INSTRUCTIONS TO FOLLOW:
Where the string "sqrt" occurs in the material below, report the whole line.
* * * *
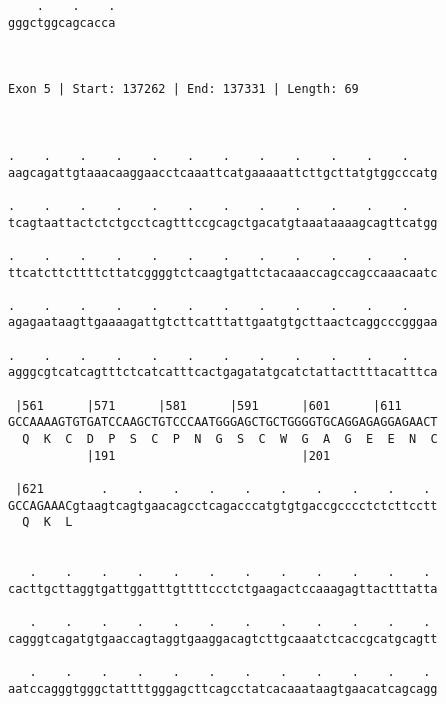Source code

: \documentclass{article}
\begin{document}
\begin{Verbatim}
    .    .    .
gggctggcagcacca
               
               
 
Exon 5 | Start: 137262 | End: 137331 | Length: 69



.    .    .    .    .    .    .    .    .    .    .    .    
aagcagattgtaaacaaggaacctcaaattcatgaaaaattcttgcttatgtggcccatg
                                                            
.    .    .    .    .    .    .    .    .    .    .    .    
tcagtaattactctctgcctcagtttccgcagctgacatgtaaataaaagcagttcatgg
                                                            
.    .    .    .    .    .    .    .    .    .    .    .    
ttcatcttcttttcttatcggggtctcaagtgattctacaaaccagccagccaaacaatc
                                                            
.    .    .    .    .    .    .    .    .    .    .    .    
agagaataagttgaaaagattgtcttcatttattgaatgtgcttaactcaggcccgggaa
                                                            
.    .    .    .    .    .    .    .    .    .    .    .    
agggcgtcatcagtttctcatcatttcactgagatatgcatctattacttttacatttca
                                                            
 |561      |571      |581      |591      |601      |611     
GCCAAAAGTGTGATCCAAGCTGTCCCAATGGGAGCTGCTGGGGTGCAGGAGAGGAGAACT
  Q  K  C  D  P  S  C  P  N  G  S  C  W  G  A  G  E  E  N  C
           |191                          |201               
  
 |621        .    .    .    .    .    .    .    .    .    . 
GCCAGAAACgtaagtcagtgaacagcctcagacccatgtgtgaccgcccctctcttcctt
  Q  K  L                                                   
                                                            
  
   .    .    .    .    .    .    .    .    .    .    .    . 
cacttgcttaggtgattggatttgttttccctctgaagactccaaagagttactttatta
                                                            
   .    .    .    .    .    .    .    .    .    .    .    . 
cagggtcagatgtgaaccagtaggtgaaggacagtcttgcaaatctcaccgcatgcagtt
                                                            
   .    .    .    .    .    .    .    .    .    .    .    . 
aatccagggtgggctattttgggagcttcagcctatcacaaataagtgaacatcagcagg
                                                            

\end{Verbatim}
\end{document}
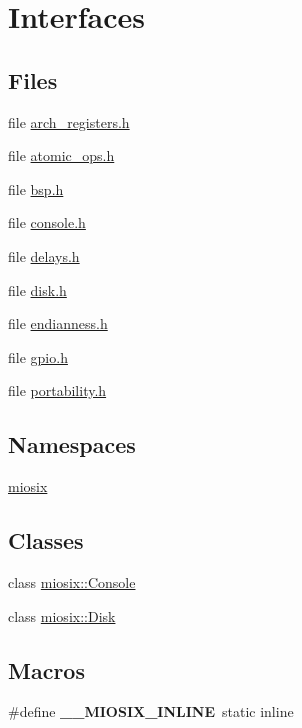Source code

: \hypertarget{group___interfaces}{\section{Interfaces}
\label{group___interfaces}
}
\subsection*{Files}
\begin{DoxyCompactItemize}
\item 
file \hyperlink{arch__registers_8h}{arch\-\_\-registers.\-h}
\item 
file \hyperlink{atomic__ops_8h}{atomic\-\_\-ops.\-h}
\item 
file \hyperlink{bsp_8h}{bsp.\-h}
\item 
file \hyperlink{console_8h}{console.\-h}
\item 
file \hyperlink{delays_8h}{delays.\-h}
\item 
file \hyperlink{disk_8h}{disk.\-h}
\item 
file \hyperlink{endianness_8h}{endianness.\-h}
\item 
file \hyperlink{gpio_8h}{gpio.\-h}
\item 
file \hyperlink{portability_8h}{portability.\-h}
\end{DoxyCompactItemize}
\subsection*{Namespaces}
\begin{DoxyCompactItemize}
\item 
\hyperlink{namespacemiosix}{miosix}
\end{DoxyCompactItemize}
\subsection*{Classes}
\begin{DoxyCompactItemize}
\item 
class \hyperlink{classmiosix_1_1_console}{miosix\-::\-Console}
\item 
class \hyperlink{classmiosix_1_1_disk}{miosix\-::\-Disk}
\end{DoxyCompactItemize}
\subsection*{Macros}
\begin{DoxyCompactItemize}
\item 
\hypertarget{group___interfaces_gad6ceb45da12db3d07d6b0c47e0181cff}{\#define {\bfseries \-\_\-\-\_\-\-M\-I\-O\-S\-I\-X\-\_\-\-I\-N\-L\-I\-N\-E}~static inline}\label{group___interfaces_gad6ceb45da12db3d07d6b0c47e0181cff}

\end{DoxyCompactItemize}
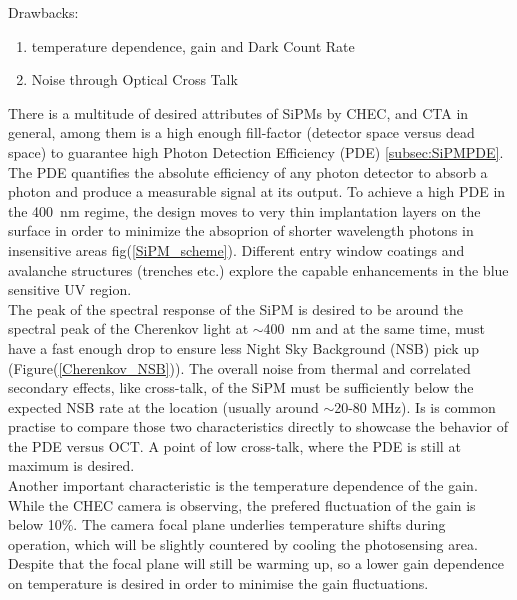 \documentclass[12pt,article,type=msc,colorback,accentcolor=tud9c]{tudthesis}
\begin{document}
\noindent
Drawbacks:
\begin{enumerate}[topsep=0pt,itemsep=-1ex,partopsep=1ex,parsep=1ex]
\item temperature dependence, gain and Dark Count Rate
\item Noise through Optical Cross Talk
\end{enumerate}
\noindent
\newline

There is a multitude of desired attributes of SiPMs by CHEC, and CTA in general, among them is a high enough fill-factor (detector space versus dead space) to guarantee high Photon Detection Efficiency (PDE) \ref{subsec:SiPMPDE}. The PDE quantifies the absolute efficiency of any photon detector to absorb a photon and produce a measurable signal at its output. To achieve a high PDE in the 400~nm regime, the design moves to very thin implantation layers on the surface in order to minimize the absoprion of shorter wavelength photons in insensitive areas fig(\ref{SiPM_scheme}). Different entry window coatings and avalanche structures (trenches etc.) explore the capable enhancements in the blue sensitive UV region.\\
The peak of the spectral response of the SiPM is desired to be around the spectral peak of the Cherenkov light at $\sim$400~nm and at the same time, must have a fast enough drop to ensure less Night Sky Background (NSB) pick up (Figure(\ref{Cherenkov_NSB})). The overall noise from thermal and correlated secondary effects, like cross-talk, of the SiPM must be sufficiently below the expected NSB rate at the location (usually around $\sim$20-80 MHz\cite{SiPMvsMAPMT}). Is is common practise to compare those two characteristics directly to showcase the behavior of the PDE versus OCT. A point of low cross-talk, where the PDE is still at maximum is desired.\\
Another important characteristic is the temperature dependence of the gain. While the CHEC camera is observing, the prefered fluctuation of the gain is below 10$\%$. The camera focal plane underlies temperature shifts during operation, which will be slightly countered by cooling the photosensing area. Despite that the focal plane will still be warming up, so a lower gain dependence on temperature is desired in order to minimise the gain fluctuations.
\end{document}
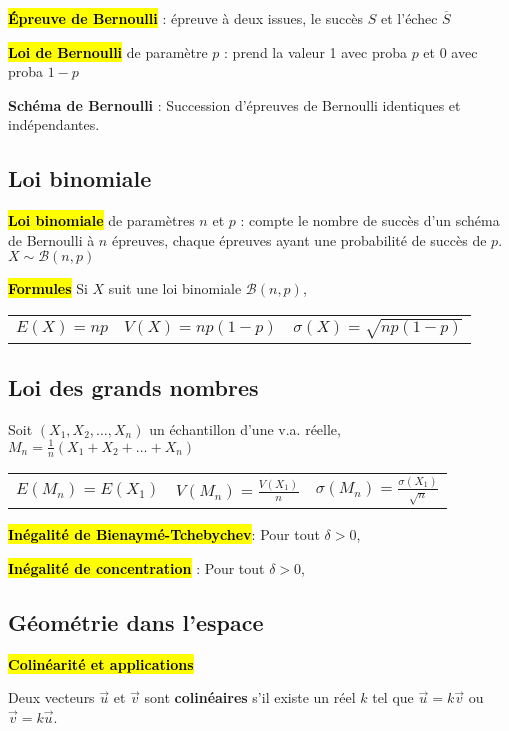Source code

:\documentclass[10pt,fleqn, openany, landscape, twocolumn]{book} %
\begin{document}
\hl{\textbf{Épreuve de Bernoulli}} : épreuve à deux issues, le succès $S$ et l'échec $\overline{S}$

\hl{\textbf{Loi de Bernoulli}} de paramètre $p$ : prend la valeur 1 avec proba $p$ et 0 avec proba $1-p$

\textbf{Schéma de Bernoulli} : Succession d'épreuves de Bernoulli identiques et indépendantes.

\subsection*{Loi binomiale}

\hl{\textbf{Loi binomiale}} de paramètres $n$ et $p$ : compte le nombre de succès d'un schéma de Bernoulli à $n$ épreuves, chaque épreuves ayant une probabilité de succès de $p$. $X\sim \mathcal{B}(n,p)$

\hl{\textbf{Formules}} Si $X$ suit une loi binomiale $\mathcal{B}(n,p)$, 
\begin{tabularx}{\linewidth}{XXX}
$E(X)=np$ & $V(X)=np(1-p)$ & $\sigma(X)=\sqrt{np(1-p)}$\end{tabularx}
\vspace{-0.5cm}
\subsection*{Loi des grands nombres}

Soit $(X_1, X_2, \dots, X_n)$ un échantillon d'une v.a. réelle, $M_n=\frac{1}{n}(X_1+X_2+\dots+X_n)$
\begin{tabularx}{\linewidth}{XXX}
$E(M_n)=E(X_1)$ & $V(M_n)=\frac{V(X_1)}{n}$ & $\sigma(M_n)=\frac{\sigma(X_1)}{\sqrt{n}}$\end{tabularx}

\hl{\textbf{Inégalité de Bienaymé-Tchebychev}}: Pour tout $\delta > 0$, 

\hl{\textbf{Inégalité de concentration}} : Pour tout $\delta > 0$, 

\subsection*{Géométrie dans l'espace}

\hl{\textbf{Colinéarité et applications}}

Deux vecteurs $\vec u$ et $\vec v$ sont \textbf{colinéaires} s'il existe un réel $k$ tel que $\vec u = k \vec v$ ou $\vec v = k \vec u$.
\end{document}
* * * *
EXERCISE ANSWER:
$E(X)=np$ & $V(X)=np(1-p)$ & $\sigma(X)=\sqrt{np(1-p)}$\end{tabularx}
$E(M_n)=E(X_1)$ & $V(M_n)=\frac{V(X_1)}{n}$ & $\sigma(M_n)=\frac{\sigma(X_1)}{\sqrt{n}}$\end{tabularx}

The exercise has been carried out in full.